Thursday 30 March 2023

From whence came Covid?


"I’ve never understood why it’s become such a big deal about where the [Covid] virus came from—unless for some reason you want to blame the Chinese government, but knowing the original source is helpful in giving early warnings of pandemics and working out how to stem them. A wet-market origin would lead to a very different strategy from a lab-leak origin."
~ Jerry Coyne, from his post 'Paul Offit: Covid came from the Wuhan wet market'

6 comments:

Rehoboth said...

Wonderful post

Tom Hunter said...

Jerry Coyne has a point but is also being obtuse about the need to resolve this.

The driving reason is the fact that TPTB insisted it wasn't a lab leak and backed this up with a two-year long, relentless drumbeat of propaganda combined with censorship of those who made arguments about the virus's genetic structure not being one that would appear via evolution.

The fact that last point developed right in the beginning with Anthony Fauci's combined group of scientists doing a 180 on the subject - with tens of millions of dollars of grants at stake via Fauci's fingertips - should be reason enough.

Questions about bureaucrats like him being able to defy a Presidential order and play Sir Humphrey to get around them need to be resolved. The capabilities and weaknesses of Chinese labs need to be resolved. There are a hell of a lot of big, important issues arising from the question of where this virus came from that need resolution if things are going to be done better in the future.

MarkT said...

I have very limited knowledge on this subject and no preconceived view, but after reading your post I still have no idea why you consider this issue has any importance. You seem to be suggesting that if we could determine that someone in a Chinese lab fucked up and caused covid, we could hold them responsible, demand change, and decrease the chance of something like covid happening again. But I have no idea how you could remotely achieve that feat in communist China. China will do what China does, and the only thing we can control is how we react to it.

Tom Hunter said...

But I have no idea how you could remotely achieve that feat in communist China.

We do it all the time by demanding quality control on the products and services we buy from China so there should be no difference in demanding such from a lab that we pay money to conduct genetic research on viruses.

If you don't get that last reference (I have very limited knowledge on this subject ) it's to the following:
- President Obama banned such research in the USA a few years ago.
- Fauci obviously did not agree and felt such research was valuable.
- He granted millions of dollars to a private group called EcoHealth Alliance
- they in turn funded the Wuhan lab to conduct "to identify and alter bat coronaviruses likely to infect humans.”
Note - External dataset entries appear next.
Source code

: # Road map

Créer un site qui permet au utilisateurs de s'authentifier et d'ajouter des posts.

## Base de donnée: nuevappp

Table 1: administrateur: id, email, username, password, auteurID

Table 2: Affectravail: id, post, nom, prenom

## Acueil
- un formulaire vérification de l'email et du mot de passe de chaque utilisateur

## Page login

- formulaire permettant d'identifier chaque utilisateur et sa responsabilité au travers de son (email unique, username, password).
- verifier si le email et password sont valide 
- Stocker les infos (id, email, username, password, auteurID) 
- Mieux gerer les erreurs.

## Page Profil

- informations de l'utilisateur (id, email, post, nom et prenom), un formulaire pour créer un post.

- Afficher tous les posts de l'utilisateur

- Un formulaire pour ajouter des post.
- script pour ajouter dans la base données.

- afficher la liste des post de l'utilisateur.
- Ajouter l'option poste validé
BTW, EcoHealth was led by one Peter Daszak, who led an effort with other scientists in early 2020 to publish a paper in The Lancet denouncing the lab-leak idea. At the time of publication people weren't aware of his connections, otherwise they might have been a bit more skeptical.

Going back to the post I was interested in this line...
A wet-market origin would lead to a very different strategy from a lab-leak origin."
... so clicked on the original article for an explanation. There was none and I can't see there could be a difference. Once the virus is "out" from whatever source, the methods to tackle it will be the same - as per the NZ MOH Flu Pandemic Plan (dumped BTW) - although knowing if the virus was genetically engineered to start with might help with vaccine development I suppose.

Peter Cresswell said...

@Mark: Re your first line ("I still have no idea why you consider this issue has any importance"), you should read mine ("I’ve never understood why it’s become such a big deal").
In other words, we agree.

MarkT said...

Yep Pete, I know we agree. I was responding to Tom Hunter, but for some reason it's not showing as a reply to his post.